The majority of the time, I completely agree with Mushnick's take on the likes of Michael Kay, Mike Francesa, et al. There are so few people who are willing to take Francesa to task for his pomposity, condescension and self-serving flexibility with accuracy, and the neverending agenda under which he operates. Francesa can't stand people who speak the truth to his hypocrisy and self-indulgent power trip and that, more than any other reason is why he can't abide Mushnick.
As for Kay, I don't think anyone who's ever read me for two minutes would think I'm a fan of his. A Yankee apologist; self-proclaimed baseball expert who in actuality knows very little about the game; Kay is a grate broadcaster----he grates on everyone.

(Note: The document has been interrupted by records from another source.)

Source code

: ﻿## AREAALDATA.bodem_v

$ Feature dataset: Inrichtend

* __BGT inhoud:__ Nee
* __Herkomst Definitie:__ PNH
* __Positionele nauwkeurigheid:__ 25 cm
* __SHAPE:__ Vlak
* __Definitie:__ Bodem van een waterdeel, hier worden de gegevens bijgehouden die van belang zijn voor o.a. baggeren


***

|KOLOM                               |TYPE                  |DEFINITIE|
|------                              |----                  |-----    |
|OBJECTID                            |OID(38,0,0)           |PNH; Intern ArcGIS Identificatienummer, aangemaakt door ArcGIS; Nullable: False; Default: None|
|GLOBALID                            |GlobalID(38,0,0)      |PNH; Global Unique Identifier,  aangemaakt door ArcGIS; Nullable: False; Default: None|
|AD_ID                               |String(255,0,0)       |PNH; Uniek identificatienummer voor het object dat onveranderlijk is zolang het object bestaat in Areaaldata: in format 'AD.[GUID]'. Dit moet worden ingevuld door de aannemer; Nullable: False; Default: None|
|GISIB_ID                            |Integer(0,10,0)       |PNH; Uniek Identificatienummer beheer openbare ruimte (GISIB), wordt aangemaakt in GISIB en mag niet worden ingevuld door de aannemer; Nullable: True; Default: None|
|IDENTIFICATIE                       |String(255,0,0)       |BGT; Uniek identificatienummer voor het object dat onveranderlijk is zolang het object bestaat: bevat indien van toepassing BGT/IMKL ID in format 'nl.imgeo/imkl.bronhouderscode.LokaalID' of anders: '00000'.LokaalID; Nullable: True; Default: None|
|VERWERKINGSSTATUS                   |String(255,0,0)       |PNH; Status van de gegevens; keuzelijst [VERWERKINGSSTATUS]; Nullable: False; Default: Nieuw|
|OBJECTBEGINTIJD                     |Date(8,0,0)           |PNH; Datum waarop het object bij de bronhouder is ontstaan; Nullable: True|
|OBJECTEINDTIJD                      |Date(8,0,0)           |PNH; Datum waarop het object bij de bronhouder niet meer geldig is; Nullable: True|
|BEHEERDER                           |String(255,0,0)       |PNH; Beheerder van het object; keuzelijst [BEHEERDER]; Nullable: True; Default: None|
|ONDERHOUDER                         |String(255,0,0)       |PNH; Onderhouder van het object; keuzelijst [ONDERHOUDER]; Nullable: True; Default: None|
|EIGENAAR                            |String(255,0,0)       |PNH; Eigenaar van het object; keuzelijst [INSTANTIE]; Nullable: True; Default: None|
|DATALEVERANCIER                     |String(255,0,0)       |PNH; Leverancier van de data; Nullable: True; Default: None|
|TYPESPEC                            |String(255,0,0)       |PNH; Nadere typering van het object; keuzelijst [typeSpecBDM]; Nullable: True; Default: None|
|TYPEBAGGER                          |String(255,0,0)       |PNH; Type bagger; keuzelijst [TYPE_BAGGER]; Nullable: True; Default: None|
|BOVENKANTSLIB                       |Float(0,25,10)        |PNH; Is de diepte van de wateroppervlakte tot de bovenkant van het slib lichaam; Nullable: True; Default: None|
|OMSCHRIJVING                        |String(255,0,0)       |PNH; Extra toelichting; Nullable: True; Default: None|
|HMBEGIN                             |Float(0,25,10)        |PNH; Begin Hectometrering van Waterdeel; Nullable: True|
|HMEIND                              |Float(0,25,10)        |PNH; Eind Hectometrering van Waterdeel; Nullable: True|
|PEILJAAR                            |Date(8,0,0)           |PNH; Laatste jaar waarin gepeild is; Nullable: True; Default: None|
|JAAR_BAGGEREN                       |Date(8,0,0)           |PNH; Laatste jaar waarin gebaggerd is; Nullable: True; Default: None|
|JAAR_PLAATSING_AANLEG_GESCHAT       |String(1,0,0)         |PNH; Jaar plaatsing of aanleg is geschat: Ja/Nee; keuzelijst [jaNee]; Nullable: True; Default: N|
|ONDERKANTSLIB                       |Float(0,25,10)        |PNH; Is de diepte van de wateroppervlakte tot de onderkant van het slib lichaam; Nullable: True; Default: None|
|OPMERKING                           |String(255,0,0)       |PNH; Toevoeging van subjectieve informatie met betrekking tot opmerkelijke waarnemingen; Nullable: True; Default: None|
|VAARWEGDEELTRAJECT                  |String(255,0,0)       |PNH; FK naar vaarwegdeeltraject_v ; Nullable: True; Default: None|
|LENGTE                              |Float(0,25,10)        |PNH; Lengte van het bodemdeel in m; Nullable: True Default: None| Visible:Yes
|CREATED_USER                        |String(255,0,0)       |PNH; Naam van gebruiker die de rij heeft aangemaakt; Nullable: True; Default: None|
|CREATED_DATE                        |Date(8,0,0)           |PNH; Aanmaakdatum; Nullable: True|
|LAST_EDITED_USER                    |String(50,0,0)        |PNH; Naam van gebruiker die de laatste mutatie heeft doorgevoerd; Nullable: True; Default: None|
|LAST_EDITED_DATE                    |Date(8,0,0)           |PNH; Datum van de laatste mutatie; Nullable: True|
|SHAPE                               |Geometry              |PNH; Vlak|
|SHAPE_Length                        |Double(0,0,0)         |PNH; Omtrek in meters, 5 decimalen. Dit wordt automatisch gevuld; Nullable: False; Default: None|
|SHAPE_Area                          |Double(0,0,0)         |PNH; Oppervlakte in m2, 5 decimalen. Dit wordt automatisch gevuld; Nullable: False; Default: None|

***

That said, I have to defend him on this rant and it's not because he's "right" about his obsession with crediting people for quotes from newspapers and the like----I have no idea one way or the other; but if anything can be said about Michael Kay, it's that he can take a joke. Many times, his humor is of the self-deprecating variety; he gets it from all sides and takes it without much public complaint; and if you want to attack him, he doesn't seem to care.
As an ambivalent and entertained observer to this whole morass, I have to believe that it was Mushnick's word choice that set Kay off more than any of the content in the piece. "Scold"? I can tell you now that if someone said to me that they were "scolding" me, I'd have exploded just as Kay did. You don't "scold" a grown man as if you're a despot meting out discipline. It was beyond condescending----it was offensive; as if Mushnick was saying, "you're naughty" and whacking him on the knuckles with a ruler. Had he simply stated that he sees Kay as using other people's work without credit, fine; but "scold"? Kay was right.
Then we get to the Kay threat that he'd punch Mushnick in the face if he used the word to his face. That may or may not be true and if the reading of the word set Kay off to that degree, I tend to believe he might actually have flipped to the point of violence. We all have hot buttons to push that touch us intrinsically and force us to lose all control of rationality and the word "scold" fills the bill. The threatening bit diminishes Kay's point; if he was going to threaten Mushnick, he should've called the paper and done it personally rather than as a showy part of the rant.
Apart for that, I have----gulp----defend Michael Kay. I'd have gone berserk as well. You don't scold a grown man.
- What to make of the Blue Jays:
The Blue Jays are a weird team.
They've gotten off to a surprisingly good start and even though I didn't have them losing 100 games as many others did----too much starting pitching----I don't think anyone could have foreseen such a solid start (32-24) and loitering around contention.
Hitting with amazing power (94 homers) from unexpected sources (Jose Bautista has 18 and is leading the league), they're third in the league in runs scored, but 12th in on base percentage. Vernon Wells got off to a blazing start in the power department and has been solid; and Alex Gonzalez has 11 homers of his own. They've managed this start with little-to-no production from Adam Lind; Aaron Hill and Lyle Overbay.
Shaun Marcum's All Star-caliber comeback has spearheaded the starting pitching; Ricky Romero and Brett Cecil have been good; the rest of the rotation is a work-in-progress. The bullpen has a notoriously shaky closer in Kevin Gregg and has been up-and-down.
It's a bizarre combination in which to accumulate a 32-24 record....and it's not going to continue.
This team is not for real and there's no way they can maintain the pace of power; nor are they going to be able to continue to bluff their way through the league. Having beaten up on the Orioles; the Indians; the Royals and Rangers when they were struggling, they're 1-5 vs the Red Sox and last night was their first game against the Yankees.
Talent-wise and realistically, the Blue Jays have played far over their heads. Because of the deep well of pitching they have in the organization, they have a solid future and aren't going to be as bad as predicted (by myself included); but they're not contenders and reality is going to set in sooner rather than later.